Longtime tavern Vitucci's
has closed its doors on Milwaukee's East Side.
The family-owned business first opened in 1934 at 1832 E. North Ave., and has since remained a neighborhood staple, especially for local college students, even as other East Side bars have shuttered in recent years.
Vitucci's had been run for the past two years by general manager Angelo Vitucci, who is the great-grandson of original owner Frank Vitucci. Its closure came as Angelo decided he no longer wanted to operate the business, said co-owner Mike Vitucci.
"We decided it wasn't in everybody's best interest to continue to keep the business going," said Mike Vitucci. "Going forward, we're in a position where we don't have anybody groomed or ready or willing or interested to really keep the business going. We're all in a different point in our lives."
Mike Vitucci, who is Frank's grandson, took on part ownership about 10 or 12 years ago, he said.

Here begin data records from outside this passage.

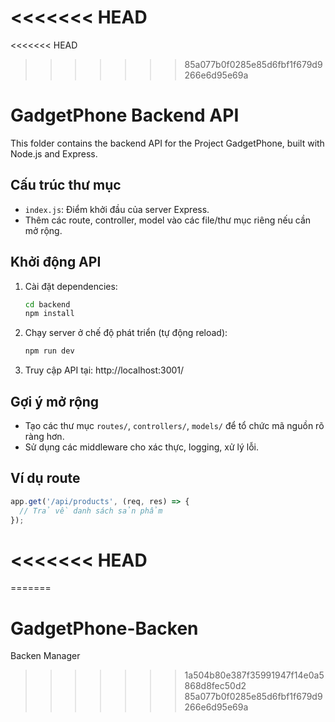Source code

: <<<<<<< HEAD
=======
<<<<<<< HEAD
>>>>>>> 85a077b0f0285e85d6fbf1f679d9266e6d95e69a
# GadgetPhone Backend API

This folder contains the backend API for the Project GadgetPhone, built with Node.js and Express.

## Cấu trúc thư mục
- `index.js`: Điểm khởi đầu của server Express.
- Thêm các route, controller, model vào các file/thư mục riêng nếu cần mở rộng.

## Khởi động API
1. Cài đặt dependencies:
   ```sh
   cd backend
   npm install
   ```
2. Chạy server ở chế độ phát triển (tự động reload):
   ```sh
   npm run dev
   ```
3. Truy cập API tại: http://localhost:3001/

## Gợi ý mở rộng
- Tạo các thư mục `routes/`, `controllers/`, `models/` để tổ chức mã nguồn rõ ràng hơn.
- Sử dụng các middleware cho xác thực, logging, xử lý lỗi.

## Ví dụ route
```js
app.get('/api/products', (req, res) => {
  // Trả về danh sách sản phẩm
});
```
<<<<<<< HEAD
=======
=======
# GadgetPhone-Backen
Backen Manager
>>>>>>> 1a504b80e387f35991947f14e0a5868d8fec50d2
>>>>>>> 85a077b0f0285e85d6fbf1f679d9266e6d95e69a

He currently resides in the Chicago area, but is often confused with his cousin, also named Mike Vitucci -- referred to by his family as "Milwaukee Mike Vitucci." He owns a handful of downtown Milwaukee bar-restaurants including Belmont Tavern and Uncle Bucks near Fiserv Forum, and has not been affiliated with Vitucci's since 2004, he said.
Vitucci and the three other family member still involved with the Vitucci's plan to sell the building, which originally was built in the 1890s as a farmhouse. The property is currently listed
on Cushman & Wakefield's website for $1.3 million.
And there's already been interest from current bar owners who want to take part in the resurgence of East North Avenue, Vitucci said.
"If it's going to be sold, it looks like it will be to somebody from the community or current restaurant or bar groups or maybe somebody wants to develop the corner, buy it and tear it down, and we're OK with that," he said.
He explained the business was up against a changing bar and entertainment scene, both in the neighborhood and across the industry.
Other longtime college bars along North Avenue such as the Eastsider, Rascal's and G-Daddy's BBC have been replaced with new, more modern concepts that focus on food as much as alcohol.
"People are not just about going out to drink anymore," he said. "We're a neighborhood tavern without food and people are making healthier choices. They're drinking differently and want to be entertained differently... it was a real struggle in a neighborhood that's turning more toward drink and dining and away from college kids running around."